◆ **INFORMATION SHOWN**

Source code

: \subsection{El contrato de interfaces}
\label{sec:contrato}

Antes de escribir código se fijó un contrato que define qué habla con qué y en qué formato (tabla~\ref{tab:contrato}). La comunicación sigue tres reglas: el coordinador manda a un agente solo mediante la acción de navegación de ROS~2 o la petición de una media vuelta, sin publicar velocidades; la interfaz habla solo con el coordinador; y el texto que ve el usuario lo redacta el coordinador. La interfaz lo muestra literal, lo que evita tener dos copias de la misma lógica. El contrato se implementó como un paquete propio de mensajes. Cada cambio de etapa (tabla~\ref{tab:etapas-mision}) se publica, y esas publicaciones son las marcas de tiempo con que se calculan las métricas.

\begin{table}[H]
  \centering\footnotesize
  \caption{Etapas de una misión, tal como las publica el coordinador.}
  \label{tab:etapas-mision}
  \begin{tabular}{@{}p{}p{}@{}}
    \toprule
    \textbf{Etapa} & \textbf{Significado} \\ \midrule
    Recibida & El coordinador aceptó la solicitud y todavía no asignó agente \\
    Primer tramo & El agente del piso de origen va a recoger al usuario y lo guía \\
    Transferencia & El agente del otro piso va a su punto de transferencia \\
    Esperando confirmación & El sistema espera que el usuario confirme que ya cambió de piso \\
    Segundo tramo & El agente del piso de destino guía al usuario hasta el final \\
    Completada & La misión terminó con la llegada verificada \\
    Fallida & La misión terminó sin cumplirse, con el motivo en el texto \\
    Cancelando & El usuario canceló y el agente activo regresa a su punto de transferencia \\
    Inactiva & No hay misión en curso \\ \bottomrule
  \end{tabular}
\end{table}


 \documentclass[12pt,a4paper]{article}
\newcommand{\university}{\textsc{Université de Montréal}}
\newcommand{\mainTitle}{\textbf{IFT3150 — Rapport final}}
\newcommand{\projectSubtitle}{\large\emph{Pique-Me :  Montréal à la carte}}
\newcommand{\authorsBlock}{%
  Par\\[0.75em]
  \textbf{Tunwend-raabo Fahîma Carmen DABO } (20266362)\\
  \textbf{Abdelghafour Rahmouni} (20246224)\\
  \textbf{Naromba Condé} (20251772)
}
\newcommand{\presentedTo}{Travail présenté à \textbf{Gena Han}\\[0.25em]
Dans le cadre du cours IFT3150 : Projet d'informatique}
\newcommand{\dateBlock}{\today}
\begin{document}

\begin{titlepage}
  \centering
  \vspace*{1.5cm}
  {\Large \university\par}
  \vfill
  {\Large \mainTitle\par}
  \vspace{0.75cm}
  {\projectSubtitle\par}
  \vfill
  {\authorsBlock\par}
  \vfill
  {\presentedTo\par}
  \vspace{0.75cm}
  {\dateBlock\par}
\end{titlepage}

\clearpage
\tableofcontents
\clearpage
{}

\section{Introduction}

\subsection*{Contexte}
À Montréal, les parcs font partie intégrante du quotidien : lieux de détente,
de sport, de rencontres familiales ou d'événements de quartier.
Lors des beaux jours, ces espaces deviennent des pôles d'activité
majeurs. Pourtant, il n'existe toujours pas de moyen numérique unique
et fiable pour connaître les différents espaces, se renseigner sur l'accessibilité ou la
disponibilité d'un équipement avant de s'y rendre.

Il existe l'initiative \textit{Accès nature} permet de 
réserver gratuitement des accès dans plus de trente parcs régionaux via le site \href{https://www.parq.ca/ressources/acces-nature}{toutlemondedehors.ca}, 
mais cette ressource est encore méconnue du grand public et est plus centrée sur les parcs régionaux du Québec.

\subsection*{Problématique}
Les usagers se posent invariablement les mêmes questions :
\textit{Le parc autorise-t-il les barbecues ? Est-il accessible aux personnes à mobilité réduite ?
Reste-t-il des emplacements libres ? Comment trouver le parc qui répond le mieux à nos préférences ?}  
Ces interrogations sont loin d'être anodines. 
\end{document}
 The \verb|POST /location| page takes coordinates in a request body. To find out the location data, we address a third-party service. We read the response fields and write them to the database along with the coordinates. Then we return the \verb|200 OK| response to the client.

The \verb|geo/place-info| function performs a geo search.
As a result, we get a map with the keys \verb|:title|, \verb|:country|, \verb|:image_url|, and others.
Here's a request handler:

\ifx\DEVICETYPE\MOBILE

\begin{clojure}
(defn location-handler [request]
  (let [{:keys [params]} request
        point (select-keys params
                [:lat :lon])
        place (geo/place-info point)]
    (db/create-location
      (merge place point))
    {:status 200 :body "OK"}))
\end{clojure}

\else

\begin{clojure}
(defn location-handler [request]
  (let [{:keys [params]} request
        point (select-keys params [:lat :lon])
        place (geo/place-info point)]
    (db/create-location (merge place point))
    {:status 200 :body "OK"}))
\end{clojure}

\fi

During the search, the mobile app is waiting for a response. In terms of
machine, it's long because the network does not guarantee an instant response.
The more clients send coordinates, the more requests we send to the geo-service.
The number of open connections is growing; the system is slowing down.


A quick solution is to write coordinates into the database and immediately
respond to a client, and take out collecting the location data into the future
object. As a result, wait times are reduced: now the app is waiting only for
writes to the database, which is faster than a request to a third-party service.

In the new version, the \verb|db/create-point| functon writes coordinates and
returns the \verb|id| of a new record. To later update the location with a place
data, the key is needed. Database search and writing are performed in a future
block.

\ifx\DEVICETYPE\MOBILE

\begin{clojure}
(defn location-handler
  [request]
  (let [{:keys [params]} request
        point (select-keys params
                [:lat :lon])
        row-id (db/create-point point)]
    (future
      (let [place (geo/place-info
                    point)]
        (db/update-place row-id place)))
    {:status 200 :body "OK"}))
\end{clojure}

◆ **WHAT TO WORK ON**
Restate each of the records exactly, leaving nothing out.

◆ **WRITTEN SOLUTION**
Source code

: \subsection{El contrato de interfaces}
\label{sec:contrato}

Antes de escribir código se fijó un contrato que define qué habla con qué y en qué formato (tabla~\ref{tab:contrato}). La comunicación sigue tres reglas: el coordinador manda a un agente solo mediante la acción de navegación de ROS~2 o la petición de una media vuelta, sin publicar velocidades; la interfaz habla solo con el coordinador; y el texto que ve el usuario lo redacta el coordinador. La interfaz lo muestra literal, lo que evita tener dos copias de la misma lógica. El contrato se implementó como un paquete propio de mensajes. Cada cambio de etapa (tabla~\ref{tab:etapas-mision}) se publica, y esas publicaciones son las marcas de tiempo con que se calculan las métricas.

\begin{table}[H]
  \centering\footnotesize
  \caption{Etapas de una misión, tal como las publica el coordinador.}
  \label{tab:etapas-mision}
  \begin{tabular}{@{}p{}p{}@{}}
    \toprule
    \textbf{Etapa} & \textbf{Significado} \\ \midrule
    Recibida & El coordinador aceptó la solicitud y todavía no asignó agente \\
    Primer tramo & El agente del piso de origen va a recoger al usuario y lo guía \\
    Transferencia & El agente del otro piso va a su punto de transferencia \\
    Esperando confirmación & El sistema espera que el usuario confirme que ya cambió de piso \\
    Segundo tramo & El agente del piso de destino guía al usuario hasta el final \\
    Completada & La misión terminó con la llegada verificada \\
    Fallida & La misión terminó sin cumplirse, con el motivo en el texto \\
    Cancelando & El usuario canceló y el agente activo regresa a su punto de transferencia \\
    Inactiva & No hay misión en curso \\ \bottomrule
  \end{tabular}
\end{table}


 \documentclass[12pt,a4paper]{article}
\newcommand{\university}{\textsc{Université de Montréal}}
\newcommand{\mainTitle}{\textbf{IFT3150 — Rapport final}}
\newcommand{\projectSubtitle}{\large\emph{Pique-Me :  Montréal à la carte}}
\newcommand{\authorsBlock}{%
  Par\\[0.75em]
  \textbf{Tunwend-raabo Fahîma Carmen DABO } (20266362)\\
  \textbf{Abdelghafour Rahmouni} (20246224)\\
  \textbf{Naromba Condé} (20251772)
}
\newcommand{\presentedTo}{Travail présenté à \textbf{Gena Han}\\[0.25em]
Dans le cadre du cours IFT3150 : Projet d'informatique}
\newcommand{\dateBlock}{\today}
\begin{document}

\begin{titlepage}
  \centering
  \vspace*{1.5cm}
  {\Large \university\par}
  \vfill
  {\Large \mainTitle\par}
  \vspace{0.75cm}
  {\projectSubtitle\par}
  \vfill
  {\authorsBlock\par}
  \vfill
  {\presentedTo\par}
  \vspace{0.75cm}
  {\dateBlock\par}
\end{titlepage}

\clearpage
\tableofcontents
\clearpage
{}

\section{Introduction}

\subsection*{Contexte}
À Montréal, les parcs font partie intégrante du quotidien : lieux de détente,
de sport, de rencontres familiales ou d'événements de quartier.
Lors des beaux jours, ces espaces deviennent des pôles d'activité
majeurs. Pourtant, il n'existe toujours pas de moyen numérique unique
et fiable pour connaître les différents espaces, se renseigner sur l'accessibilité ou la
disponibilité d'un équipement avant de s'y rendre.

Il existe l'initiative \textit{Accès nature} permet de 
réserver gratuitement des accès dans plus de trente parcs régionaux via le site \href{https://www.parq.ca/ressources/acces-nature}{toutlemondedehors.ca}, 
mais cette ressource est encore méconnue du grand public et est plus centrée sur les parcs régionaux du Québec.

\subsection*{Problématique}
Les usagers se posent invariablement les mêmes questions :
\textit{Le parc autorise-t-il les barbecues ? Est-il accessible aux personnes à mobilité réduite ?
Reste-t-il des emplacements libres ? Comment trouver le parc qui répond le mieux à nos préférences ?}  
Ces interrogations sont loin d'être anodines. 
\end{document}
 The \verb|POST /location| page takes coordinates in a request body. To find out the location data, we address a third-party service. We read the response fields and write them to the database along with the coordinates. Then we return the \verb|200 OK| response to the client.

The \verb|geo/place-info| function performs a geo search.
As a result, we get a map with the keys \verb|:title|, \verb|:country|, \verb|:image_url|, and others.
Here's a request handler:

\ifx\DEVICETYPE\MOBILE

\begin{clojure}
(defn location-handler [request]
  (let [{:keys [params]} request
        point (select-keys params
                [:lat :lon])
        place (geo/place-info point)]
    (db/create-location
      (merge place point))
    {:status 200 :body "OK"}))
\end{clojure}

\else

\begin{clojure}
(defn location-handler [request]
  (let [{:keys [params]} request
        point (select-keys params [:lat :lon])
        place (geo/place-info point)]
    (db/create-location (merge place point))
    {:status 200 :body "OK"}))
\end{clojure}

\fi

During the search, the mobile app is waiting for a response. In terms of
machine, it's long because the network does not guarantee an instant response.
The more clients send coordinates, the more requests we send to the geo-service.
The number of open connections is growing; the system is slowing down.


A quick solution is to write coordinates into the database and immediately
respond to a client, and take out collecting the location data into the future
object. As a result, wait times are reduced: now the app is waiting only for
writes to the database, which is faster than a request to a third-party service.

In the new version, the \verb|db/create-point| functon writes coordinates and
returns the \verb|id| of a new record. To later update the location with a place
data, the key is needed. Database search and writing are performed in a future
block.

\ifx\DEVICETYPE\MOBILE

\begin{clojure}
(defn location-handler
  [request]
  (let [{:keys [params]} request
        point (select-keys params
                [:lat :lon])
        row-id (db/create-point point)]
    (future
      (let [place (geo/place-info
                    point)]
        (db/update-place row-id place)))
    {:status 200 :body "OK"}))
\end{clojure}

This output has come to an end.